▶ **TASK REQUIREMENTS**: Scan the records for the string "face" and state how many lines contain it, using the number alone.

*** DATA IN THIS EXERCISE

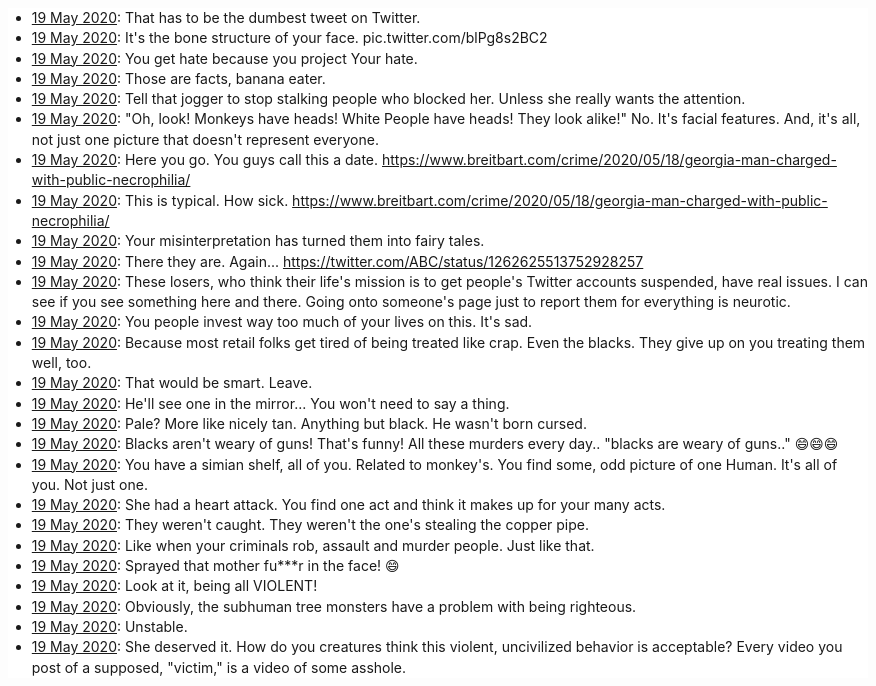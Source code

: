 * [19 May 2020](https://web.archive.org/web/20200519220003/https://twitter.com/Jim45921203/status/1262864553949478913): That has to be the dumbest tweet on Twitter.
* [19 May 2020](https://web.archive.org/web/20200519220446/https://twitter.com/Jim45921203/status/1262864357886701570): It's the bone structure of your face. pic.twitter.com/blPg8s2BC2
* [19 May 2020](https://web.archive.org/web/20200519193611/https://twitter.com/Jim45921203/status/1262828631291834369): You get hate because you project Your hate.
* [19 May 2020](https://web.archive.org/web/20200519194657/https://twitter.com/Jim45921203/status/1262828474819117056): Those are facts, banana eater.
* [19 May 2020](https://web.archive.org/web/20200519194053/https://twitter.com/Jim45921203/status/1262828335811497987): Tell that jogger to stop stalking people who blocked her. Unless she really wants the attention.
* [19 May 2020](https://web.archive.org/web/20200519193052/https://twitter.com/Jim45921203/status/1262827269225172993): "Oh, look! Monkeys have heads! White People have heads! They look alike!" No. It's facial features. And, it's all, not just one picture that doesn't represent everyone.
* [19 May 2020](https://web.archive.org/web/20200519080552/https://twitter.com/Jim45921203/status/1262655031192535040): Here you go. You guys call this a date. https://www.breitbart.com/crime/2020/05/18/georgia-man-charged-with-public-necrophilia/
* [19 May 2020](https://web.archive.org/web/20200519080250/https://twitter.com/Jim45921203/status/1262654565008244751): This is typical. How sick. https://www.breitbart.com/crime/2020/05/18/georgia-man-charged-with-public-necrophilia/
* [19 May 2020](https://web.archive.org/web/20200519080808/https://twitter.com/Jim45921203/status/1262654291405389824): Your misinterpretation has turned them into fairy tales.
* [19 May 2020](https://web.archive.org/web/20200519064322/https://twitter.com/Jim45921203/status/1262632938967117829): There they are. Again... https://twitter.com/ABC/status/1262625513752928257
* [19 May 2020](https://web.archive.org/web/20200519063924/https://twitter.com/Jim45921203/status/1262632453602185217): These losers, who think their life's mission is to get people's Twitter accounts suspended, have real issues. I can see if you see something here and there. Going onto someone's page just to report them for everything is neurotic.
* [19 May 2020](https://web.archive.org/web/20200519061956/https://twitter.com/Jim45921203/status/1262627897845694464): You people invest way too much of your lives on this. It's sad.
* [19 May 2020](https://web.archive.org/web/20200519062537/https://twitter.com/Jim45921203/status/1262627665674108929): Because most retail folks get tired of being treated like crap. Even the blacks. They give up on you treating them well, too.
* [19 May 2020](https://web.archive.org/web/20200519060949/https://twitter.com/Jim45921203/status/1262625735711305728): That would be smart. Leave.
* [19 May 2020](https://web.archive.org/web/20200519061534/https://twitter.com/Jim45921203/status/1262625360044273664): He'll see one in the mirror... You won't need to say a thing.
* [19 May 2020](https://web.archive.org/web/20200519060205/https://twitter.com/Jim45921203/status/1262624495992537089): Pale? More like nicely tan. Anything but black. He wasn't born cursed.
* [19 May 2020](https://web.archive.org/web/20200519060422/https://twitter.com/Jim45921203/status/1262624148913823744): Blacks aren't weary of guns! That's funny! All these murders every day.. "blacks are weary of guns.." 😄😄😄
* [19 May 2020](https://web.archive.org/web/20200519055515/https://twitter.com/Jim45921203/status/1262622186117967874): You have a simian shelf, all of you. Related to monkey's. You find some, odd picture of one Human. It's all of you. Not just one.
* [19 May 2020](https://web.archive.org/web/20200519054924/https://twitter.com/Jim45921203/status/1262621298607501313): She had a heart attack. You find one act and think it makes up for your many acts.
* [19 May 2020](https://web.archive.org/web/20200519054918/https://twitter.com/Jim45921203/status/1262621061444784129): They weren't caught. They weren't the one's stealing the copper pipe.
* [19 May 2020](https://web.archive.org/web/20200519055636/https://twitter.com/Jim45921203/status/1262620749065527299): Like when your criminals rob, assault and murder people. Just like that.
* [19 May 2020](https://web.archive.org/web/20200519055139/https://twitter.com/Jim45921203/status/1262620554433093634): Sprayed that mother fu***r in the face! 😄
* [19 May 2020](https://web.archive.org/web/20200519055609/https://twitter.com/Jim45921203/status/1262620113204850688): Look at it, being all VIOLENT!
* [19 May 2020](https://web.archive.org/web/20200519055119/https://twitter.com/Jim45921203/status/1262619745158823936): Obviously, the subhuman tree monsters have a problem with being righteous.
* [19 May 2020](https://web.archive.org/web/20200519054319/https://twitter.com/Jim45921203/status/1262619158631636992): Unstable.
* [19 May 2020](https://web.archive.org/web/20200519055047/https://twitter.com/Jim45921203/status/1262618928611823618): She deserved it. How do you creatures think this violent, uncivilized behavior is acceptable? Every video you post of a supposed, "victim," is a video of some asshole.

******

▶ **ANSWER BOX**: 2